Recorded information below:

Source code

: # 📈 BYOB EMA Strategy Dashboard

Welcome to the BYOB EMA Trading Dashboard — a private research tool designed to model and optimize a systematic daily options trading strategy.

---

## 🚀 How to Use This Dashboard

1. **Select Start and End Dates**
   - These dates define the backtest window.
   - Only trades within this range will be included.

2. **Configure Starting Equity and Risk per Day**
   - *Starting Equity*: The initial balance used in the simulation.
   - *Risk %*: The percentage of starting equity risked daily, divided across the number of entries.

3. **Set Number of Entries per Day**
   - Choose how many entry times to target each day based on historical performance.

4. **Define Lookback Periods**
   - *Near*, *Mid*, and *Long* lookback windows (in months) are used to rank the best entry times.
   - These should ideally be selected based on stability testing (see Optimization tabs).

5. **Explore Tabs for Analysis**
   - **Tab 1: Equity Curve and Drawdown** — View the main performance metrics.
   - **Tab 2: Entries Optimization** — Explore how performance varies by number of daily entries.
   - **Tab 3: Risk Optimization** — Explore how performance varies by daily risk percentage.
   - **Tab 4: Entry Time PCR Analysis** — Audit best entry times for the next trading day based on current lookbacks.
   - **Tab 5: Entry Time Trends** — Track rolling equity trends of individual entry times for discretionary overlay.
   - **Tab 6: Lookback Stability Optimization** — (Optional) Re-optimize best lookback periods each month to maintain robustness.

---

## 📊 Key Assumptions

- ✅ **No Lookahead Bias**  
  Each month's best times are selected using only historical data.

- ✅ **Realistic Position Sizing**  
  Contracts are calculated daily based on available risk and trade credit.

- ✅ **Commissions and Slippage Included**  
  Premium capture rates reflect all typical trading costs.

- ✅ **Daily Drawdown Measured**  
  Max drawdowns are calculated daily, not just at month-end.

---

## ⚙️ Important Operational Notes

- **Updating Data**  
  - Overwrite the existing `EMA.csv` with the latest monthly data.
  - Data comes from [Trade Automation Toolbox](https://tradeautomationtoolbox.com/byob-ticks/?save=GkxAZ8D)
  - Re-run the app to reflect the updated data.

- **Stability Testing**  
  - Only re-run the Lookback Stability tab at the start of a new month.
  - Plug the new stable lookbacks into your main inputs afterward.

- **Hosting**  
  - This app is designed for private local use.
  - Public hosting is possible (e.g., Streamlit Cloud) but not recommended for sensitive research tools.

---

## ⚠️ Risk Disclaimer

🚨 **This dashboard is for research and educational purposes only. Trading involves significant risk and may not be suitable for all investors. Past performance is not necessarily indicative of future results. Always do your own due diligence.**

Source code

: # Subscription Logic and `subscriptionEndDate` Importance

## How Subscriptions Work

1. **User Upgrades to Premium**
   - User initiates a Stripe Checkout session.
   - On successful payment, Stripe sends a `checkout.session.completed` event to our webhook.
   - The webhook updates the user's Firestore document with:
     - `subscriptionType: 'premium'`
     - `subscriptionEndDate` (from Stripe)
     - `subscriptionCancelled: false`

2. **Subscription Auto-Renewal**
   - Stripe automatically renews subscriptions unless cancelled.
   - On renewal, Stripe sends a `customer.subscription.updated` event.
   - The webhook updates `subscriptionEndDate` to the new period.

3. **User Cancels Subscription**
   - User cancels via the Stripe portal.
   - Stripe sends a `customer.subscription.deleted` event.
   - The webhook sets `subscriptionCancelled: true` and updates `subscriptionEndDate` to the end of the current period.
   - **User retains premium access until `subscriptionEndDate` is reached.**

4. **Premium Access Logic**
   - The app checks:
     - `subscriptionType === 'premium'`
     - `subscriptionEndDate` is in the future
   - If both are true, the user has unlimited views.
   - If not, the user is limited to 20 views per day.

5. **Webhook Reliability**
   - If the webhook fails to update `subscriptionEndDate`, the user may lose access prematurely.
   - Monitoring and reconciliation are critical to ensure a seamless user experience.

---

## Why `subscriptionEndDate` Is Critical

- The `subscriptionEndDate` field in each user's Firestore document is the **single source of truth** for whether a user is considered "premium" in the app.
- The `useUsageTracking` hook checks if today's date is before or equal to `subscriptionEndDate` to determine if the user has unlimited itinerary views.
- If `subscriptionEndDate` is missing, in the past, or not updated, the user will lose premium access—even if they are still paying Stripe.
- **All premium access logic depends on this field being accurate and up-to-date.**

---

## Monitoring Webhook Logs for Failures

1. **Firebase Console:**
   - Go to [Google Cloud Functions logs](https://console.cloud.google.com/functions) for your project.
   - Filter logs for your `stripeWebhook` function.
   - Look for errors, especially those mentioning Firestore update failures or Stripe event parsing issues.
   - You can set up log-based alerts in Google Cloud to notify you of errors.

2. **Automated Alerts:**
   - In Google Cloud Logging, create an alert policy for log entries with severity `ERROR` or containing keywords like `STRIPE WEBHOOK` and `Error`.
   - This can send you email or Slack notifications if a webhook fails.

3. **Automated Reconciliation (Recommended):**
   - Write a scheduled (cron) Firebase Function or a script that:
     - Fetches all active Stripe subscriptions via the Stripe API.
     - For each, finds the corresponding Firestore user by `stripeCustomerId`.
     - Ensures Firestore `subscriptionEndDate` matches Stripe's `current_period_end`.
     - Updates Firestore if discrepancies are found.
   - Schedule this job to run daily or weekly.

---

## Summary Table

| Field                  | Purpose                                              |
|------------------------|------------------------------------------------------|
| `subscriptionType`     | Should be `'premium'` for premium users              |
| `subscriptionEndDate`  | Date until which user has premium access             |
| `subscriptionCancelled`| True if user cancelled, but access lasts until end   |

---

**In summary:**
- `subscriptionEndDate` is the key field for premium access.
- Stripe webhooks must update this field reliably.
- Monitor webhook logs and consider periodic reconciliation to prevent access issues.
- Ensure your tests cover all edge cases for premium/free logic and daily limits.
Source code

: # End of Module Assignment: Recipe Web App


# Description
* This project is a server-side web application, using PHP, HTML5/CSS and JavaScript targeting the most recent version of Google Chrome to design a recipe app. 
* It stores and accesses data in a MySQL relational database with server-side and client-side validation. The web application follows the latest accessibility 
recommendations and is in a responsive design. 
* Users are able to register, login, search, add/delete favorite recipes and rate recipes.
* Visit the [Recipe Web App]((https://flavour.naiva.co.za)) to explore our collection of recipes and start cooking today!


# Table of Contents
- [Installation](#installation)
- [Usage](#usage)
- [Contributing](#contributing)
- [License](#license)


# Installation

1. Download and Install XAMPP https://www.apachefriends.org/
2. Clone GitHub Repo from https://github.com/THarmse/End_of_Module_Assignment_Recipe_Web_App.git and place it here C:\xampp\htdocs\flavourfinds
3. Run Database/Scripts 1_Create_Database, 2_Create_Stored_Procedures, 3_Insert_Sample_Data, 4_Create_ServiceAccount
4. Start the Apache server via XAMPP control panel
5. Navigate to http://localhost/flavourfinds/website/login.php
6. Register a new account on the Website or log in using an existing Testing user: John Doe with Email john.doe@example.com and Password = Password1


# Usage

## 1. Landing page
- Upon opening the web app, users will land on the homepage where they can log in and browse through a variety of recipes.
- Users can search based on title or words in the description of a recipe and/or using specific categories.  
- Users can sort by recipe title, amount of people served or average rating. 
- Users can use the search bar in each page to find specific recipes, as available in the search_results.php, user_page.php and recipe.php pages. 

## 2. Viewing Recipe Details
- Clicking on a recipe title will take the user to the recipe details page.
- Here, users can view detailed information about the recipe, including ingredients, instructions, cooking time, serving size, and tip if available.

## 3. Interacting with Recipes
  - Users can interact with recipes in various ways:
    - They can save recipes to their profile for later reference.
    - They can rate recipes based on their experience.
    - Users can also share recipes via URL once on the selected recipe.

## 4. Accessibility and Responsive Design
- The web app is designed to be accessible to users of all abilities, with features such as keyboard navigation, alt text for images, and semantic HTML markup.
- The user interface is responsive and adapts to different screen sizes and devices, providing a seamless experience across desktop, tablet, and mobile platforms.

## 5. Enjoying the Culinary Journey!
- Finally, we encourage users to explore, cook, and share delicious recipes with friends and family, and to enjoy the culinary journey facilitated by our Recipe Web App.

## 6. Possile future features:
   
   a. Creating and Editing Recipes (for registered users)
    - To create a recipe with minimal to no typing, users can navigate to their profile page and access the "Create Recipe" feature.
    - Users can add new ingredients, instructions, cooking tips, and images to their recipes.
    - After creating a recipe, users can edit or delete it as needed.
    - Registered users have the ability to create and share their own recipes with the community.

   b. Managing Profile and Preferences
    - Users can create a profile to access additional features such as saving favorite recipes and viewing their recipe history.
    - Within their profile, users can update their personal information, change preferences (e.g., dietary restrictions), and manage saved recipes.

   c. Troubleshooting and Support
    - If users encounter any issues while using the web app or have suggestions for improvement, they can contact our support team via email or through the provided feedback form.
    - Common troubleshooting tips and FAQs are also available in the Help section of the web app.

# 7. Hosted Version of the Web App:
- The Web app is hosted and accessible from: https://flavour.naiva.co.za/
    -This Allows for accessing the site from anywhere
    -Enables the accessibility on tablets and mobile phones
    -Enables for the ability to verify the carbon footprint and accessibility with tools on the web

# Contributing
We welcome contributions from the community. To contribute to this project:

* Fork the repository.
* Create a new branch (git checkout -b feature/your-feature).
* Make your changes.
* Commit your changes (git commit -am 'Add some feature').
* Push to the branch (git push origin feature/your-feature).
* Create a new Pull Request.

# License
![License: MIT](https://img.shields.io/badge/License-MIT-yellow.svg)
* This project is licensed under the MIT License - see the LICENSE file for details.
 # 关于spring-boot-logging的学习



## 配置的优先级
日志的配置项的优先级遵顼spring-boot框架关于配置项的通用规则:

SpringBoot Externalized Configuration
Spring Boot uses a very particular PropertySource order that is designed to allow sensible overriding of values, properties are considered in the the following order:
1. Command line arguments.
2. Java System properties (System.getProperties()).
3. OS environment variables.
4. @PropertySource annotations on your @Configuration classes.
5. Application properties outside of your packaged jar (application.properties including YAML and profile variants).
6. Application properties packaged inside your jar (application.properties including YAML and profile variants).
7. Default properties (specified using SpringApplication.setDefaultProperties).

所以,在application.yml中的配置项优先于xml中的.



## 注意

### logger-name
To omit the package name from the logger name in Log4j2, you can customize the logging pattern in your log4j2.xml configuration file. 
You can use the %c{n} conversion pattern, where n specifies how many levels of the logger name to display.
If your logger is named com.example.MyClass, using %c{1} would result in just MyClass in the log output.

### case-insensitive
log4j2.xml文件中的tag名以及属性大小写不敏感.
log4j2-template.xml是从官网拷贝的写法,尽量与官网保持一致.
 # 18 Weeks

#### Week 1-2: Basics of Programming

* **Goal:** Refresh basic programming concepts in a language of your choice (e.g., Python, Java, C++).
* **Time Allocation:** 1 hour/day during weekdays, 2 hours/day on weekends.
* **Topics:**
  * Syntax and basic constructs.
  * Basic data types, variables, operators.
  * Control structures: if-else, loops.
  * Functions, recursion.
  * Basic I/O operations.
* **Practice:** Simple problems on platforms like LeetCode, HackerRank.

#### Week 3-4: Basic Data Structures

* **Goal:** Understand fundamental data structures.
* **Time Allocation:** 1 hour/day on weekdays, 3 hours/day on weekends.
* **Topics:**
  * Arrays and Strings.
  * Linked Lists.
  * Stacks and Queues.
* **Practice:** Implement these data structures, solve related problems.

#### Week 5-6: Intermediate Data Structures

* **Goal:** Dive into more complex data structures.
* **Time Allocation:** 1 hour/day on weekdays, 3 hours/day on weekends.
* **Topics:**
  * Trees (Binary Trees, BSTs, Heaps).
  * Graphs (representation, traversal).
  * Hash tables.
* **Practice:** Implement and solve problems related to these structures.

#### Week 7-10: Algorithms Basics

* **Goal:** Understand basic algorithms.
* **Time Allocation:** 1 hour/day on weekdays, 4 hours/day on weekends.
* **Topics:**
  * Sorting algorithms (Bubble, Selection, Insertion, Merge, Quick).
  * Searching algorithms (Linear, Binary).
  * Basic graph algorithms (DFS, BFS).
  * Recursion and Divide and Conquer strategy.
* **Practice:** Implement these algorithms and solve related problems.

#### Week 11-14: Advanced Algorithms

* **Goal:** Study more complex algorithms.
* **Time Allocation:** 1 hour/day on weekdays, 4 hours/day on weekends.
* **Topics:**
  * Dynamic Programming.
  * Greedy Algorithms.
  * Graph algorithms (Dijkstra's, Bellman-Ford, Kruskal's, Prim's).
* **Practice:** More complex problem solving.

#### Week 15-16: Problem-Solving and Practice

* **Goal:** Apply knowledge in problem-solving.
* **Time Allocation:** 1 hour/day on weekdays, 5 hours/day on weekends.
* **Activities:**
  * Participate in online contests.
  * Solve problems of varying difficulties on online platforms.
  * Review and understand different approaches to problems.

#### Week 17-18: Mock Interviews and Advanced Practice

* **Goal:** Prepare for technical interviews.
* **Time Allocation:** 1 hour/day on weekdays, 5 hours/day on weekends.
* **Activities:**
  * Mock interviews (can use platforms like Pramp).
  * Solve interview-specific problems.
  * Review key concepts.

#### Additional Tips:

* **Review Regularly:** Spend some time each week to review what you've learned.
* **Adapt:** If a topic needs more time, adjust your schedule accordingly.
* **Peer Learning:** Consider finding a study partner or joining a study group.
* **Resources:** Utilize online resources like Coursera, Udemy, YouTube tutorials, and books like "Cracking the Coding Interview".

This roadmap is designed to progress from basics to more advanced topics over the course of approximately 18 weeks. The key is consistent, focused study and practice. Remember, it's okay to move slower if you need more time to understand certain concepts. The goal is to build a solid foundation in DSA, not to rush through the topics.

End of Recorded information.

▸ **Exercise**
In the material above, find the line containing "3. **User Cancels Subscription**" and the line containing "5. **Webhook Reliability**", then write out exactly those two lines and every line between them, and nothing more.

▸ **Answer to the problem**
3. **User Cancels Subscription**
   - User cancels via the Stripe portal.
   - Stripe sends a `customer.subscription.deleted` event.
   - The webhook sets `subscriptionCancelled: true` and updates `subscriptionEndDate` to the end of the current period.
   - **User retains premium access until `subscriptionEndDate` is reached.**

4. **Premium Access Logic**
   - The app checks:
     - `subscriptionType === 'premium'`
     - `subscriptionEndDate` is in the future
   - If both are true, the user has unlimited views.
   - If not, the user is limited to 20 views per day.

5. **Webhook Reliability**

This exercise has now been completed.